*Goal of the exercise*
Copy out each line containing "האריתמטיקה" from the entries below.
Extracted entries: Begin
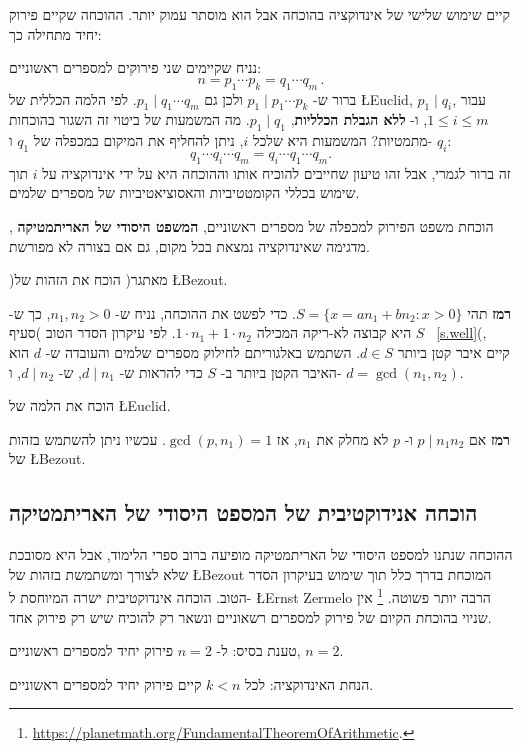 קיים שימוש שלישי של אינדוקציה בהוכחה אבל הוא מוסתר עמוק יותר. ההוכחה שקיים פירוק יחיד מתחילה כך:

נניח שקיימים שני פירוקים למספרים ראשוניים:
\[
n=p_1 \cdots p_k = q_1 \cdots q_m\,.
\]
ברור ש-%
$p_1\mid p_1 \cdots p_k$
ולכן גם
$p_1 \mid q_1 \cdots q_m$.
לפי הלמה הכללית של
\L{Euclid},
$p_1 \mid q_i$,
עבור
$1\leq i \leq m$,
ו-%
\textbf{ללא הגבלת הכלליות},
$p_1 \mid q_1$.
מה המשמעות של ביטוי זה השגור בהוכחות מתמטיות? המשמעות היא שלכל
$i$,
ניתן להחליף את המיקום במכפלה של
$q_1$
ו-%
$q_i$:
\[
q_1 \cdots q_i \cdots q_m = q_i \cdots q_1 \cdots q_m.
\]
זה ברור לגמרי, אבל זהו טיעון שחייבים להוכיח אותו וההוכחה היא על ידי אינדוקציה על
$i$
תוך שימוש בכללי הקומטטיביות והאסוציאטיביות של מספרים שלמים.

הוכחת משפט הפירוק למכפלה של מספרים ראשוניים,
\textbf{%
המשפט היסודי של האריתמטיקה%
},
מדגימה שאינדוקציה נמצאת בכל מקום, גם אם בצורה לא מפורשת.

\begin{exercise}
)מאתגר( הוכח את הזהות של
\L{Bezout}.
\end{exercise}
\textbf{רמז}
תהי
$S=\{x = an_1+bn_2: x>0\}$.
כדי לפשט את ההוכחה, נניח ש-%
$n_1,n_2>0$,
כך ש-%
$S$
היא קבוצה לא-ריקה המכילה
$1\cdot n_1+1\cdot n_2$.
לפי עיקרון הסדר הטוב )סעיף~%
\ref{s.well}(,
קיים איבר קטן ביותר
$d\in S$.
השתמש באלגוריתם לחילוק מספרים שלמים והעובדה ש-%
$d$
הוא האיבר הקטן ביותר ב-%
$S$
כדי להראות ש-%
$d\mid n_1$,
ש-%
$d\mid n_2$,
ו-%
$d=\gcd(n_1,n_2)$.

\begin{exercise}
הוכח את הלמה של
\L{Euclid}.
\end{exercise}
\textbf{רמז}
אם
$p\mid n_1n_2$
ו-%
$p$
לא מחלק את
$n_1$,
אז
$\gcd(p,n_1)=1$.
עכשיו ניתן להשתמש בזהות של
\L{Bezout}.

\subsection*{%
הוכחה אנידוקטיבית של המספט היסודי של האריתמטיקה%
}
ההוכחה שנתנו למספט היסודי של האריתמטיקה מופיעה ברוב ספרי הלימוד, אבל היא מסובכת שלא לצורך ומשתמשת בזהות של
\L{Bezout}
המוכחת בדרך כלל תוך שימוש בעיקרון הסדר הטוב. הוכחה אינדוקטיבית ישרה המיוחסת ל-%
\L{Ernst Zermelo}
הרבה יותר פשוטה.%
\footnote{\url{https://planetmath.org/FundamentalTheoremOfArithmetic}.}
אין שניוי בהוכחת הקיום של פירוק למספרים רשאוניים ונשאר רק להוכיח שיש רק פירוק אחד.

טענת בסיס: ל-%
$n=2$
פירוק יחיד למספרים ראשוניים, 
$n=2$. 

הנחת האינדוקציה: לכל
$k<n$
קיים פירוק יחיד למספרים ראשוניים.

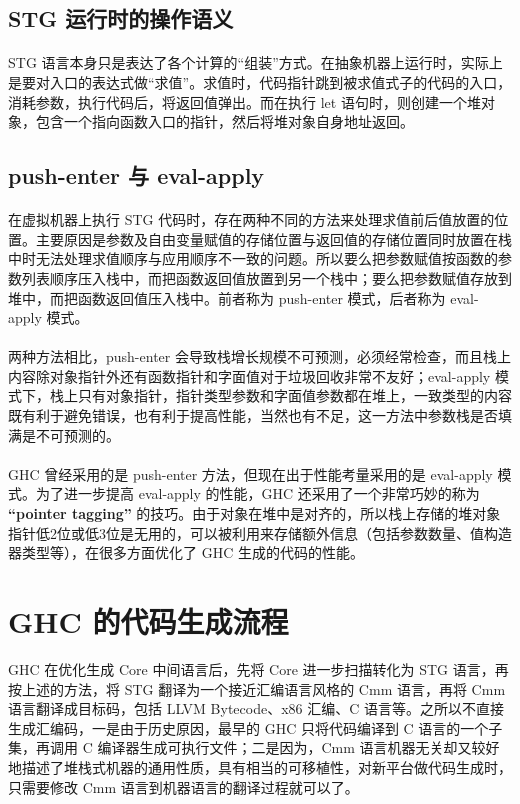 \documentclass{article}
\begin{document}
	\subsection{STG 运行时的操作语义}
	\paragraph{}
	STG 语言本身只是表达了各个计算的“组装”方式。在抽象机器上运行时，实际上是要对入口的表达式做“求值”。求值时，代码指针跳到被求值式子的代码的入口，消耗参数，执行代码后，将返回值弹出。而在执行 let 语句时，则创建一个堆对象，包含一个指向函数入口的指针，然后将堆对象自身地址返回。
	\subsection{push-enter 与 eval-apply\cite{make-fast-curry-pushenter-vs-evalapply}}
	\paragraph{}
	在虚拟机器上执行 STG 代码时，存在两种不同的方法来处理求值前后值放置的位置。主要原因是参数及自由变量赋值的存储位置与返回值的存储位置同时放置在栈中时无法处理求值顺序与应用顺序不一致的问题。所以要么把参数赋值按函数的参数列表顺序压入栈中，而把函数返回值放置到另一个栈中；要么把参数赋值存放到堆中，而把函数返回值压入栈中。前者称为 push-enter 模式，后者称为 eval-apply 模式。
	\paragraph{}
	两种方法相比，push-enter 会导致栈增长规模不可预测，必须经常检查，而且栈上内容除对象指针外还有函数指针和字面值对于垃圾回收非常不友好；eval-apply 模式下，栈上只有对象指针，指针类型参数和字面值参数都在堆上，一致类型的内容既有利于避免错误，也有利于提高性能，当然也有不足，这一方法中参数栈是否填满是不可预测的。
	\paragraph{}
	GHC 曾经采用的是 push-enter 方法\cite{implementing-lazy-functional-languages-on-stock-hardware-the-spineless-tagless-g-machine}，但现在出于性能考量采用的是 eval-apply 模式\cite{make-fast-curry-pushenter-vs-evalapply}。为了进一步提高 eval-apply 的性能，GHC 还采用了一个非常巧妙的称为 \textbf{“pointer tagging”} 的技巧。由于对象在堆中是对齐的，所以栈上存储的堆对象指针低2位或低3位是无用的，可以被利用来存储额外信息（包括参数数量、值构造器类型等），在很多方面优化了 GHC 生成的代码的性能。
	\section{GHC 的代码生成流程}
	GHC 在优化生成 Core 中间语言后，先将 Core 进一步扫描转化为 STG 语言，再按上述的方法，将 STG 翻译为一个接近汇编语言风格的 Cmm 语言，再将 Cmm 语言翻译成目标码，包括 LLVM Bytecode、x86 汇编、C 语言等。之所以不直接生成汇编码，一是由于历史原因，最早的 GHC 只将代码编译到 C 语言的一个子集，再调用 C 编译器生成可执行文件；二是因为，Cmm 语言机器无关却又较好地描述了堆栈式机器的通用性质，具有相当的可移植性，对新平台做代码生成时，只需要修改 Cmm 语言到机器语言的翻译过程就可以了。
	\medskip
	
	
\end{document}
Extracted entries: End
*Result*
המשפט היסודי של האריתמטיקה%
הוכחה אנידוקטיבית של המספט היסודי של האריתמטיקה%
ההוכחה שנתנו למספט היסודי של האריתמטיקה מופיעה ברוב ספרי הלימוד, אבל היא מסובכת שלא לצורך ומשתמשת בזהות של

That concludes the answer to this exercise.